■ **TASK TO CARRY OUT**: Would you count the lines in the material below that include the string "Native"? Only the number is needed.

■ **SUPPLIED ENTRIES**:
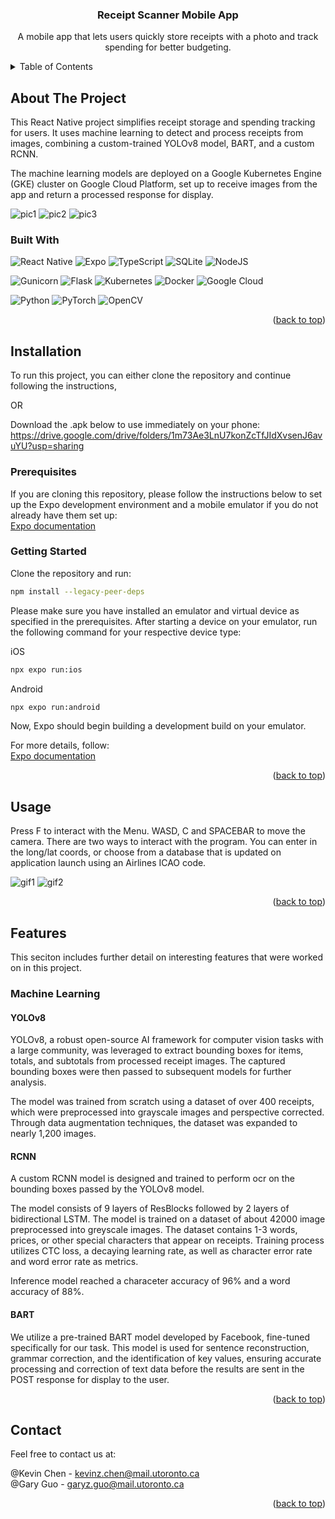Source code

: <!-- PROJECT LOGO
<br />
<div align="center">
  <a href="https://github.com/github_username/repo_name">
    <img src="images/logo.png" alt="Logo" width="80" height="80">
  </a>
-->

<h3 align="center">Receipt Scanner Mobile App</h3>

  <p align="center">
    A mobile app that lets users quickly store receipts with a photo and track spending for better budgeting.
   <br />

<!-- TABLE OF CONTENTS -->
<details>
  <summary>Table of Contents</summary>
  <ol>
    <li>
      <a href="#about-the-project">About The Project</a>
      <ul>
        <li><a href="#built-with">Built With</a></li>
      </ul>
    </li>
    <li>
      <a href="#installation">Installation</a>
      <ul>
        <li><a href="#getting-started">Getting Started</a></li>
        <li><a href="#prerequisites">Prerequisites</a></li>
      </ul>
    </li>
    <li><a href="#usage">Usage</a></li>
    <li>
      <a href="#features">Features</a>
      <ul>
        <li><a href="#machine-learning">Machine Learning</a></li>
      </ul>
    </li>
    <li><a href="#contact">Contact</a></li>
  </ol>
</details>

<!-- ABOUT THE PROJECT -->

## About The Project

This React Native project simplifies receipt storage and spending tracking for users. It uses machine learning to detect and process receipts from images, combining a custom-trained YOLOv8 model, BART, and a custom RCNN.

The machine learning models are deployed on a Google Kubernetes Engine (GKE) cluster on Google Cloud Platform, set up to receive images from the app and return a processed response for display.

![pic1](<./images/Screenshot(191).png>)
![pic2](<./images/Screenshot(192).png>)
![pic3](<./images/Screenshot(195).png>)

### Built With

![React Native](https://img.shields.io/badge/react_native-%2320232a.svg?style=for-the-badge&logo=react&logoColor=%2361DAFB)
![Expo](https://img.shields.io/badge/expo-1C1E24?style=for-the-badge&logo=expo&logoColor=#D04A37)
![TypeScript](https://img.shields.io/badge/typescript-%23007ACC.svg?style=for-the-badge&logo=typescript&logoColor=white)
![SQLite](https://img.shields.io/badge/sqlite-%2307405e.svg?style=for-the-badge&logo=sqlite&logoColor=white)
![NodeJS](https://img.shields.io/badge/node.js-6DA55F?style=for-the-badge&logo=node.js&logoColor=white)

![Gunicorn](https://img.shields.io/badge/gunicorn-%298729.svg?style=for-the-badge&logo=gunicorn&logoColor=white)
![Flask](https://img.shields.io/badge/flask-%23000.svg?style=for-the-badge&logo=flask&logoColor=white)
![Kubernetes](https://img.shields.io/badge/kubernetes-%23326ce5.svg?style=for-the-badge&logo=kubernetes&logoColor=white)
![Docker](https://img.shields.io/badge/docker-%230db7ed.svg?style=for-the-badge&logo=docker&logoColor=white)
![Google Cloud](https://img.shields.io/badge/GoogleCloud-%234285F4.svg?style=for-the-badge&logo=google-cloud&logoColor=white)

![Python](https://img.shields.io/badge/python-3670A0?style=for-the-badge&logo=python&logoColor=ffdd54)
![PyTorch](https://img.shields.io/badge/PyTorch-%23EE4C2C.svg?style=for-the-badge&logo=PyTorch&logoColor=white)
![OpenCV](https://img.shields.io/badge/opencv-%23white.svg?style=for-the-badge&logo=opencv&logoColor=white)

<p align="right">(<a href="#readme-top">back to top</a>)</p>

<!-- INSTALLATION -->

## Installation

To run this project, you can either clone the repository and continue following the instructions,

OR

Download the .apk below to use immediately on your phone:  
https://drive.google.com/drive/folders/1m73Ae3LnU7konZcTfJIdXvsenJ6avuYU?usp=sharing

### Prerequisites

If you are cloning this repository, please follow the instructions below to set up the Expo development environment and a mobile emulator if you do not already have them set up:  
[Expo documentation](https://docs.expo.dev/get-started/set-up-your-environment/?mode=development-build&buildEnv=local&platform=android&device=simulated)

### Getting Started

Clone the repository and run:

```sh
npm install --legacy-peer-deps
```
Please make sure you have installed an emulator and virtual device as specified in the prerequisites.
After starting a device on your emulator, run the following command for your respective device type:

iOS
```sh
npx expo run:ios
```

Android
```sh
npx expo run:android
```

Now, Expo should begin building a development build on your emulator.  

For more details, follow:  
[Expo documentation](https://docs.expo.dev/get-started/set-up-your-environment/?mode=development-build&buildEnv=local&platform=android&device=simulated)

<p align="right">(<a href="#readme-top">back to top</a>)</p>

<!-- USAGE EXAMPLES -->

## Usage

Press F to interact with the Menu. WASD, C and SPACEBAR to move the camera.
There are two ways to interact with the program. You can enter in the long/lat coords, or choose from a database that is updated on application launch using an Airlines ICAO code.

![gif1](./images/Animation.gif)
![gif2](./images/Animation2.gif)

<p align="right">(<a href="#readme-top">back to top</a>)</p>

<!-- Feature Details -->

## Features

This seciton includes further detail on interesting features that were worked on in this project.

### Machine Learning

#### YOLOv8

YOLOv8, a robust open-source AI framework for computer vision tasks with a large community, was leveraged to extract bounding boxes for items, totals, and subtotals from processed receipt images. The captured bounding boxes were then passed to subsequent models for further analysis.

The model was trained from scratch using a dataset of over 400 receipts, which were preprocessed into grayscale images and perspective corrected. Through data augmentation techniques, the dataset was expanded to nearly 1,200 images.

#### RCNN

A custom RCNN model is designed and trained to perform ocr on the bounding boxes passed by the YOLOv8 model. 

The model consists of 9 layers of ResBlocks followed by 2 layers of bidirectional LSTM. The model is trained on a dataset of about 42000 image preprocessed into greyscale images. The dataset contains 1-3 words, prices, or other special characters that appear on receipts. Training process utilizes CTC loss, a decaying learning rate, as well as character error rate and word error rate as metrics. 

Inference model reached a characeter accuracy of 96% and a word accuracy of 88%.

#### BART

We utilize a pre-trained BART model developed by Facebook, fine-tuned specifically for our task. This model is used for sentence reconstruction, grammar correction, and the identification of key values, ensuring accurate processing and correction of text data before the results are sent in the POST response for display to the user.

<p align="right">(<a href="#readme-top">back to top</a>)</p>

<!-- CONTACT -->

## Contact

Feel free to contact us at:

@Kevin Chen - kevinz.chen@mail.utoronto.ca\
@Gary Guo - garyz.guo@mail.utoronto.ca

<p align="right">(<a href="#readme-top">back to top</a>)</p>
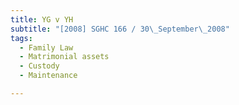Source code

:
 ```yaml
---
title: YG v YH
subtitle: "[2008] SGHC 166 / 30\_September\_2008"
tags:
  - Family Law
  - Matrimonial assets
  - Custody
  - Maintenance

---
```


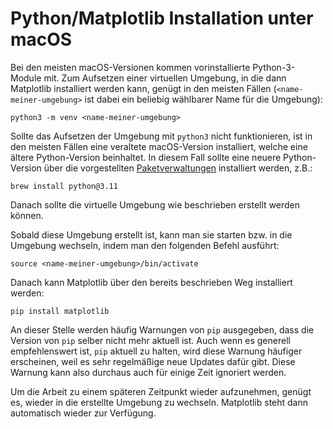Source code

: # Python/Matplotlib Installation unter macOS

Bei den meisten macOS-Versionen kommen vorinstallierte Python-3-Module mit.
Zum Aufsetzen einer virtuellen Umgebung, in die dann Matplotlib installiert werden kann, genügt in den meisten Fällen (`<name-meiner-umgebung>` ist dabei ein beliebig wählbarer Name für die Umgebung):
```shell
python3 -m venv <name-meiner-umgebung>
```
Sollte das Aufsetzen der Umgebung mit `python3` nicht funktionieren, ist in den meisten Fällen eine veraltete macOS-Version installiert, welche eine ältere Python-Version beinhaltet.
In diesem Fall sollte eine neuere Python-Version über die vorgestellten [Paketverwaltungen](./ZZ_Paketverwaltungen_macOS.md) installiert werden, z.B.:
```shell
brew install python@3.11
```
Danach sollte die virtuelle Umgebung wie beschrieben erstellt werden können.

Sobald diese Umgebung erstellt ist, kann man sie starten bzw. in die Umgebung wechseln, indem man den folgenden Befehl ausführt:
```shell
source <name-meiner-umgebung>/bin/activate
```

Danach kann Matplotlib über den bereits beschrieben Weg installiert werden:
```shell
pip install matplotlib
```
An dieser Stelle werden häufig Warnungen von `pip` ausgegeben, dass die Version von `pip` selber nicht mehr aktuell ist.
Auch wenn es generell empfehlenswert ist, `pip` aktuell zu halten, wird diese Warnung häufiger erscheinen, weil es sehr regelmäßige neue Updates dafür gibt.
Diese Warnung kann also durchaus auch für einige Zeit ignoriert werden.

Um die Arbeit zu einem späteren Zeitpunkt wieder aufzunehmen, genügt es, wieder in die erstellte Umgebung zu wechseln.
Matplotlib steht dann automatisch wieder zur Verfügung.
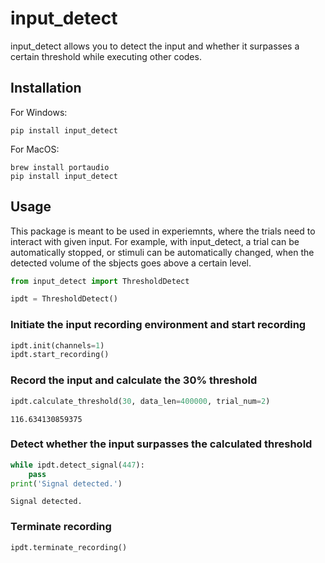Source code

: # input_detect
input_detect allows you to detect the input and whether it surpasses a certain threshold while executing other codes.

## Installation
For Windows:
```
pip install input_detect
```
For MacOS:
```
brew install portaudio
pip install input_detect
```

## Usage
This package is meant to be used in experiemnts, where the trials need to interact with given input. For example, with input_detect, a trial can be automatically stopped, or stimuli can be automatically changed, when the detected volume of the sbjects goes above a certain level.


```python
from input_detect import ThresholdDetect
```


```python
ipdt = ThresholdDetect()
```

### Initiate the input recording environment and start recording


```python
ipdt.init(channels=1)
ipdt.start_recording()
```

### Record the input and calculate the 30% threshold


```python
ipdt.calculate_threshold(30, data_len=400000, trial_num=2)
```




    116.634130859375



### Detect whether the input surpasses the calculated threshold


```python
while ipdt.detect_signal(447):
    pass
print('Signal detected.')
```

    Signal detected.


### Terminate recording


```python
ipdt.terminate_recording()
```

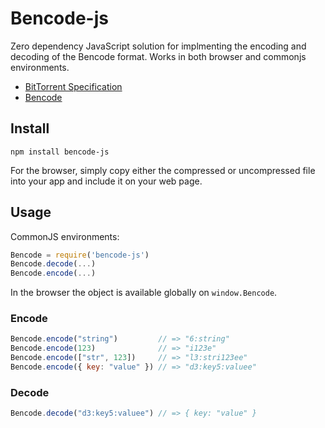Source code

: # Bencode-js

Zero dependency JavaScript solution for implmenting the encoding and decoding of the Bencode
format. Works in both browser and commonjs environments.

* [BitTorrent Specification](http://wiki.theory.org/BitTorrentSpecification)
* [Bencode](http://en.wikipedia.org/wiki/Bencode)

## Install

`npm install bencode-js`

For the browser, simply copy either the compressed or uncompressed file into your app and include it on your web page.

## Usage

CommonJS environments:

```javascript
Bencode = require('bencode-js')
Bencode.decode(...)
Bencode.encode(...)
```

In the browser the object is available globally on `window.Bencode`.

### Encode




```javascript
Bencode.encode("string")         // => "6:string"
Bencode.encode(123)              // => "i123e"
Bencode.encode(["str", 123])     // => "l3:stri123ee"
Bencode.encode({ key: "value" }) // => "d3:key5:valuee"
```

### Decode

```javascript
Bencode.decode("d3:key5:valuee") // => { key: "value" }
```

■ **WRITTEN SOLUTION**: 2